July 14th, 2019, 9:24
Little Master wrote:Dear All,
I am writing this post to seek help to address the issue I am facing with one of the drives I am using. I have a partition of 27.5GB and it is showing only 17.4 GB space is free inside the partition, however when I open the partition it looks empty. Not able to figure where the data went missing. Have done the basic of hide/unhide files feature of Windows, but all in vain.
Any kind of help is highly appreciated. Thanks in advance.

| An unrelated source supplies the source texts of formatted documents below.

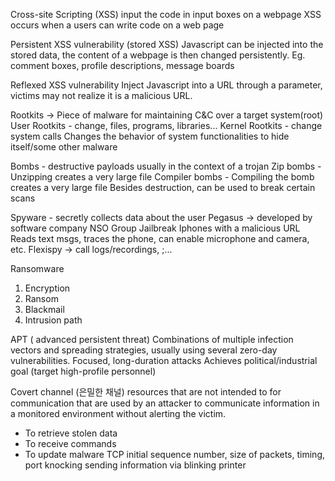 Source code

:Cross-site Scripting (XSS)
input the code in input boxes on a webpage
XSS occurs when a users can write code on a web page

Persistent XSS vulnerability (stored XSS)
Javascript can be injected into the stored data, the content of a webpage is then changed persistently. Eg. comment boxes, profile descriptions, message boards

Reflexed XSS vulnerability
Inject Javascript into a URL through a parameter, victims may not realize it is a malicious URL. 

Rootkits -> Piece of malware for maintaining C&C over a target system(root)
User Rootkits - change, files, programs, libraries...
Kernel Rootkits - change system calls
Changes the behavior of system functionalities to hide itself/some other malware

Bombs - destructive payloads usually in the context of a trojan
Zip bombs - Unzipping creates a very large file
Compiler bombs - Compiling the bomb creates a very large file
Besides destruction, can be used to break certain scans

Spyware - secretly collects data about the user
Pegasus -> developed by software company NSO Group
Jailbreak Iphones with a malicious URL
Reads text msgs, traces the phone, can enable microphone and camera, etc. 
Flexispy -> call logs/recordings, ;...

Ransomware 
1. Encryption
2. Ransom
3. Blackmail
4. Intrusion path

APT ( advanced persistent threat) 
Combinations of multiple infection vectors and spreading strategies, usually using several zero-day vulnerabilities. 
Focused, long-duration attacks
Achieves political/industrial goal (target high-profile personnel)

Covert channel (은밀한 채널)
resources that are not intended to for communication that are used by an attacker to communicate information in a monitored environment without alerting the victim. 
- To retrieve stolen data
- To receive commands
- To update malware
TCP initial sequence number, size of packets, timing, port knocking
sending information via blinking printer


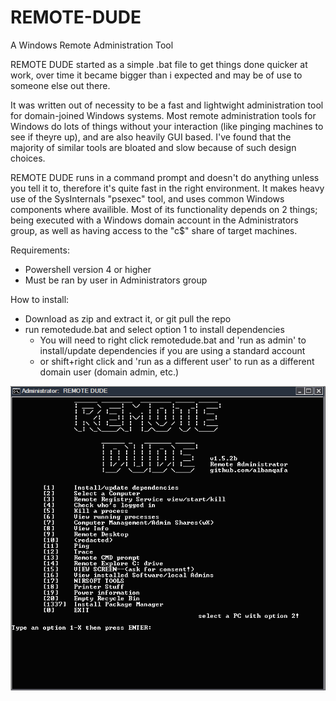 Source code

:# REMOTE-DUDE
A Windows Remote Administration Tool

REMOTE DUDE started as a simple .bat file to get things done quicker at work, over time it became bigger than i expected and may be of use to someone else out there.

It was written out of necessity to be a fast and lightwight administration tool for domain-joined Windows systems. Most remote administration tools for Windows do lots of things without your interaction (like pinging machines to see if theyre up), and are also heavily GUI based. I've found that the majority of similar tools are bloated and slow because of such design choices.

REMOTE DUDE runs in a command prompt and doesn't do anything unless you tell it to, therefore it's quite fast in the right environment. It makes heavy use of the SysInternals "psexec" tool, and uses common Windows components where availible. Most of its functionality depends on 2 things; being executed with a Windows domain account in the Administrators group, as well as having access to the "c$" share of target machines.

Requirements:
- Powershell version 4 or higher
- Must be ran by user in Administrators group

How to install:
- Download as zip and extract it, or git pull the repo
- run remotedude.bat and select option 1 to install dependencies
  - You will need to right click remotedude.bat and 'run as admin' to install/update dependencies if you are using a standard account
  - or shift+right click and 'run as a different user' to run as a different domain user (domain admin, etc.)

![alt text](https://github.com/albanqafa/REMOTE-DUDE/blob/master/screenshot.PNG)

Screenshots enclosed. I am referring to D: drive partition.
Might be Hidden
you may run this command from dos prompt and see if it shows any folder:
[b]dir f:/a:h[/b]
if its there then run this:
attrib f:/*.* -s -h -r
and you are done
July 14th, 2019, 10:22
Hi,
I tried this method "attrib f:/*.* -s -h -r" but it gave me access denied error.
July 14th, 2019, 14:45
Little Master wrote:Hi,
I tried this method "attrib f:/*.* -s -h -r" but it gave me access denied error.
Of course, if you're working with d: then the f: in the above command should be changed to d:
Also, when you start command prompt, make sure you right-click and select "run as administrator".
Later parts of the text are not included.